Some dental foods and snacks have a texture which maximizes the contact with the teeth. Foods with the right shape, size and physical structure can provide plaque, stain and calculus control. A 6-month study comparing a dental diet to a typical maintenance diet showed about a third less plaque and gingival inflammation with the dental diet. When a dental diet was fed to Beagles with preexisting plaque, calculus and gingivitis, there was a significant decrease in these, whereas they increased in the Beagles eating a maintenance diet. The type of fibre in the dental diets exercises the gums, promotes gingival keratinisation and cleans the teeth. Dental treats need to be very hard and can sometimes fracture teeth.

Additives

Some diets and treats contain antibiotics or additives to retard or inhibit plaque or calculus, e.g., sodium hexametaphosphate (HMP) forms soluble complexes with calcium and decreases the amount available for forming calculus. Adding HMP to a dry diet decreased calculus in dogs by nearly 80%, although another study showed no difference in plaque or calculus when HMP-coated biscuits were fed to dogs for 3 weeks.

Vitamin Deficiencies

Deficiencies in vitamin A, C, D and E and the B vitamins folic acid, niacin, pantothenic acid and riboflavin have been associated with gingival disease. These are adequate in diets which meet AAFCO or FEDIAF guidelines but can be deficient in diets which don’t meet those guidelines, such as many homemade diets.

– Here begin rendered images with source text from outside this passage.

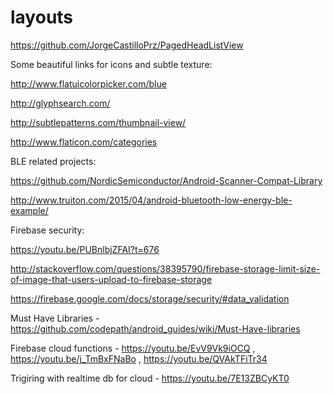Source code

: # layouts

https://github.com/JorgeCastilloPrz/PagedHeadListView

Some beautiful links for icons and subtle texture:

http://www.flatuicolorpicker.com/blue

http://glyphsearch.com/

http://subtlepatterns.com/thumbnail-view/

http://www.flaticon.com/categories


BLE related projects:

https://github.com/NordicSemiconductor/Android-Scanner-Compat-Library

http://www.truiton.com/2015/04/android-bluetooth-low-energy-ble-example/


Firebase security:

https://youtu.be/PUBnlbjZFAI?t=676

http://stackoverflow.com/questions/38395790/firebase-storage-limit-size-of-image-that-users-upload-to-firebase-storage

https://firebase.google.com/docs/storage/security/#data_validation


Must Have Libraries - https://github.com/codepath/android_guides/wiki/Must-Have-libraries

Firebase cloud functions - https://youtu.be/EvV9Vk9iOCQ , https://youtu.be/j_TmBxFNaBo , https://youtu.be/QVAkTFiTr34

Trigiring with realtime db for cloud - https://youtu.be/7E13ZBCyKT0
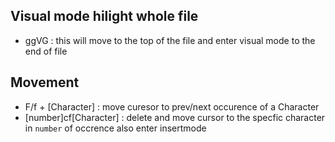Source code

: ## Visual mode hilight whole file
- ggVG : this will move to the top of the file and enter visual mode to the end of file

## Movement
- F/f + [Character] : move curesor to prev/next occurence of a Character
- [number]cf[Character] : delete and move cursor to the specfic character in `number` of occrence also enter insertmode
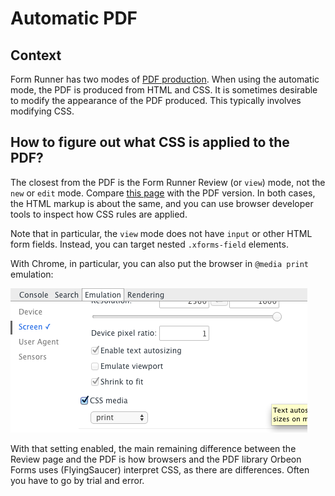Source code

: # Automatic PDF

<!-- toc -->

## Context

Form Runner has two modes of [PDF production](../../form-builder/pdf-production.md). When using the automatic mode, the PDF is produced from HTML and CSS. It is sometimes desirable to modify the appearance of the PDF produced. This typically involves modifying CSS.

## How to figure out what CSS is applied to the PDF?

The closest from the PDF is the Form Runner Review (or `view`) mode, not the `new` or `edit` mode. Compare
[this page](http://demo.orbeon.com/orbeon/fr/orbeon/bookshelf/view/891ce63e59c17348f6fda273afe28c2b) with the PDF version.
In both cases, the HTML markup is about the same, and you can use browser developer tools to inspect how CSS rules are applied.

Note that in particular, the `view` mode does not have `input` or other HTML form fields. Instead, you can
target nested `.xforms-field` elements.

With Chrome, in particular, you can also put the browser in `@media print` emulation:

![Chrome emulation settings](../images/chrome-media-emulation.png)

With that setting enabled, the main remaining difference between the Review page and the PDF is how browsers and the PDF
library Orbeon Forms uses (FlyingSaucer) interpret CSS, as there are differences. Often you have to go by trial and error.
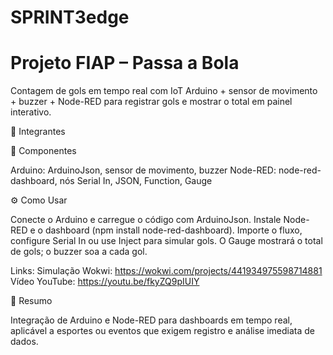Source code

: # SPRINT3edge

# Projeto  FIAP – Passa a Bola

Contagem de gols em tempo real com IoT
Arduino + sensor de movimento + buzzer + Node-RED para registrar gols e mostrar o total em painel interativo.

👥 Integrantes



🧩 Componentes

Arduino: ArduinoJson, sensor de movimento, buzzer
Node-RED: node-red-dashboard, nós Serial In, JSON, Function, Gauge

⚙️ Como Usar

Conecte o Arduino e carregue o código com ArduinoJson.
Instale Node-RED e o dashboard (npm install node-red-dashboard).
Importe o fluxo, configure Serial In ou use Inject para simular gols.
O Gauge mostrará o total de gols; o buzzer soa a cada gol.


Links:
Simulação Wokwi: https://wokwi.com/projects/441934975598714881
Vídeo YouTube: https://youtu.be/fkyZQ9pIUIY

📌 Resumo

Integração de Arduino e Node-RED para dashboards em tempo real, aplicável a esportes ou eventos que exigem registro e análise imediata de dados.
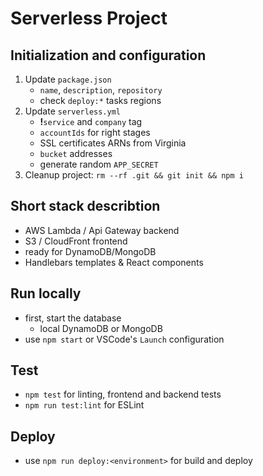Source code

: # Serverless Project

## Initialization and configuration

1. Update `package.json`
    - `name`, `description`, `repository`
    - check `deploy:*` tasks regions
2. Update `serverless.yml`
    - **!**`service` and `company` tag
    - `accountIds` for right stages
    - SSL certificates ARNs from Virginia
    - `bucket` addresses
    - generate random `APP_SECRET`
3. Cleanup project: `rm --rf .git && git init && npm i`

## Short stack describtion

- AWS Lambda / Api Gateway backend
- S3 / CloudFront frontend
- ready for DynamoDB/MongoDB
- Handlebars templates & React components

## Run locally

- first, start the database
    - local DynamoDB or MongoDB
- use `npm start` or VSCode's `Launch` configuration

## Test

- `npm test` for linting, frontend and backend tests
- `npm run test:lint` for ESLint

## Deploy

- use `npm run deploy:<environment>` for build and deploy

Natural Diets and Feeding Raw Bones

Proponents of natural foods or of feeding raw bones have claimed that this will improve the cleanliness of pet’s teeth; further claims are sometimes made that feeding commercial pet food contributes to the high prevalence of periodontal disease in cats and dogs. However, a study in foxhounds fed raw carcasses, including raw bones, showed that they had varying degrees of periodontal disease and a high prevalence of tooth fractures. The skulls of 29 African wild dogs eating a “natural diet,” mostly wild antelope, showed evidence of periodontal disease (41%), teeth wearing (83%) and fractured teeth (48%).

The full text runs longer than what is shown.